I visited this museum in 1998 with my dad. We were on walkabout through Germany and France and came to Eisenach because of the Martin Luther connection; the Bach connection was a bonus (for me).
What we didn’t realize until we arrived and were looking for a place to stay is that Eisenach is in the former German Democratic Republic (aka East Germany). Which meant no one in the town spoke English. I managed to get us a room by telling the woman at the tourist information centre that we wanted ein Zimmer, zwei Nächte (one room, two nights). She congratulated me on my, ahem, German.
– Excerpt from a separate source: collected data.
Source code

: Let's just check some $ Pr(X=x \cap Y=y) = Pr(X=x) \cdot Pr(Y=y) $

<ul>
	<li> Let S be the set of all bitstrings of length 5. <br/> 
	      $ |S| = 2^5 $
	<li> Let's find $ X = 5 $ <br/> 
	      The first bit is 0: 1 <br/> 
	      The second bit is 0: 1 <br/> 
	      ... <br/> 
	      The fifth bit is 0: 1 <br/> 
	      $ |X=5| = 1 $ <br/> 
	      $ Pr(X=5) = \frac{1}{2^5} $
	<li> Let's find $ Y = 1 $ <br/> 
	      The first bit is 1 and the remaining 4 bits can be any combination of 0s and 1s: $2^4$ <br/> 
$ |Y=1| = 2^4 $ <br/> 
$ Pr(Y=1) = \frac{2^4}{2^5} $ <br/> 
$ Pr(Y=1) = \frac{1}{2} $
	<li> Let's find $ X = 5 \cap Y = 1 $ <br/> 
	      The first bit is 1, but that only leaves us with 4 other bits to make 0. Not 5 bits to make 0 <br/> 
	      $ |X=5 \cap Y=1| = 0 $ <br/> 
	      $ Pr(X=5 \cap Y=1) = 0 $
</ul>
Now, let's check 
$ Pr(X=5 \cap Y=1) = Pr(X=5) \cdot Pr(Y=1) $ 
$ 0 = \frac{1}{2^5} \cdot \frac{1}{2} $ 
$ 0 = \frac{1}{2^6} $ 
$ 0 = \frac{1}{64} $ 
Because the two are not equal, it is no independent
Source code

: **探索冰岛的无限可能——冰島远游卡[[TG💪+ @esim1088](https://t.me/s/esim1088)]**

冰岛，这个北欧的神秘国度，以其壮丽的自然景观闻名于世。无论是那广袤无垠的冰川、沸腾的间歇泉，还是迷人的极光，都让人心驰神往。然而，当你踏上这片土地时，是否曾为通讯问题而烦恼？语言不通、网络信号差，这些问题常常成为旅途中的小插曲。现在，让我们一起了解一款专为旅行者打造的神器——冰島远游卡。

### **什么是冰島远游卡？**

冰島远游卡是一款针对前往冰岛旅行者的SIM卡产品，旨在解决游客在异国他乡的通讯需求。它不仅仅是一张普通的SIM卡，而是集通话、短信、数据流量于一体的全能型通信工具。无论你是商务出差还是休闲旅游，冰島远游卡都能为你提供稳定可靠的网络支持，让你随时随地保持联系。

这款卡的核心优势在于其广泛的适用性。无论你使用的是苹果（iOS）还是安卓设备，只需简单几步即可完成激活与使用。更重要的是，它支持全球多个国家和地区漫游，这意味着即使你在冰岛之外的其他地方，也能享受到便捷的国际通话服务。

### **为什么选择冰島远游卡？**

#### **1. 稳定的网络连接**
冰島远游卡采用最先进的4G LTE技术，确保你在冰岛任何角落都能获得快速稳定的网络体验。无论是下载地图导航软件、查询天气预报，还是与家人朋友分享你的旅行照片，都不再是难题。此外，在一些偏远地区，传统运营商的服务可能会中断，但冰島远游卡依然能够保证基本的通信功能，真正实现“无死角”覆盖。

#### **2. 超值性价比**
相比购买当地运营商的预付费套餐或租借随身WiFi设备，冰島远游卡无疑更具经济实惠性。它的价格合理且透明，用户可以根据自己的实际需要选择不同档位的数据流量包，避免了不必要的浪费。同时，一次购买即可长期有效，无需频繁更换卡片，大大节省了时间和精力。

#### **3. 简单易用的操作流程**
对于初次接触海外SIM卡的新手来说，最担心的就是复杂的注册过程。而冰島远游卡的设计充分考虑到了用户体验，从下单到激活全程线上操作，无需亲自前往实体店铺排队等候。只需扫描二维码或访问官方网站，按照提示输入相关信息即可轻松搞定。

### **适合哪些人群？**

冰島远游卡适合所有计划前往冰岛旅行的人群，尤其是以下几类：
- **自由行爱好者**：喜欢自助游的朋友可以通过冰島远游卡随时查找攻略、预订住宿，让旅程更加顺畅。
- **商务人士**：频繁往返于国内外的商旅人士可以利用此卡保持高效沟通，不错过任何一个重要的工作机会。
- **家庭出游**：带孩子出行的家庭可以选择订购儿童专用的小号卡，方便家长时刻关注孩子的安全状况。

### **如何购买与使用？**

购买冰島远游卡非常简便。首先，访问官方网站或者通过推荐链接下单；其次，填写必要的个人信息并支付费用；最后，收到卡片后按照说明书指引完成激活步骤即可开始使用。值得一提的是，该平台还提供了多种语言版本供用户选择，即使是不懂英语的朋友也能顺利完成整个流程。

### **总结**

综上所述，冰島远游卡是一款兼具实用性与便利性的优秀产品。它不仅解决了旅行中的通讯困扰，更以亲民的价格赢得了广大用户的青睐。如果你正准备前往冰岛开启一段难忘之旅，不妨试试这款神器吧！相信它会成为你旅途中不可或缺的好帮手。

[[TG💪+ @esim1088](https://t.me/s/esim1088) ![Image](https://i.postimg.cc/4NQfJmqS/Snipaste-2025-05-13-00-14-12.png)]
But it got really comical the next morning when the owner at the pension where we stayed insisted on chatting to us throughout breakfast in German ― even after we told him we could not understand him. Dad had studied German a bit in college, but it wasn’t enough to help us out. The pension owner offered to speak to us in Russian, but we assured him that we understood even less Russian than German.
And so, Dad and I nodded politely at our host while we drank our coffee and ate our bread and cheese. He was a compulsive talker ― that much was obvious ― and eventually he resorted to sign language. We kept nodding.
By the time Dad and I left for our day of sightseeing, we were exhausted. Even so, it was the loveliest and friendliest of introductions to Eisenach.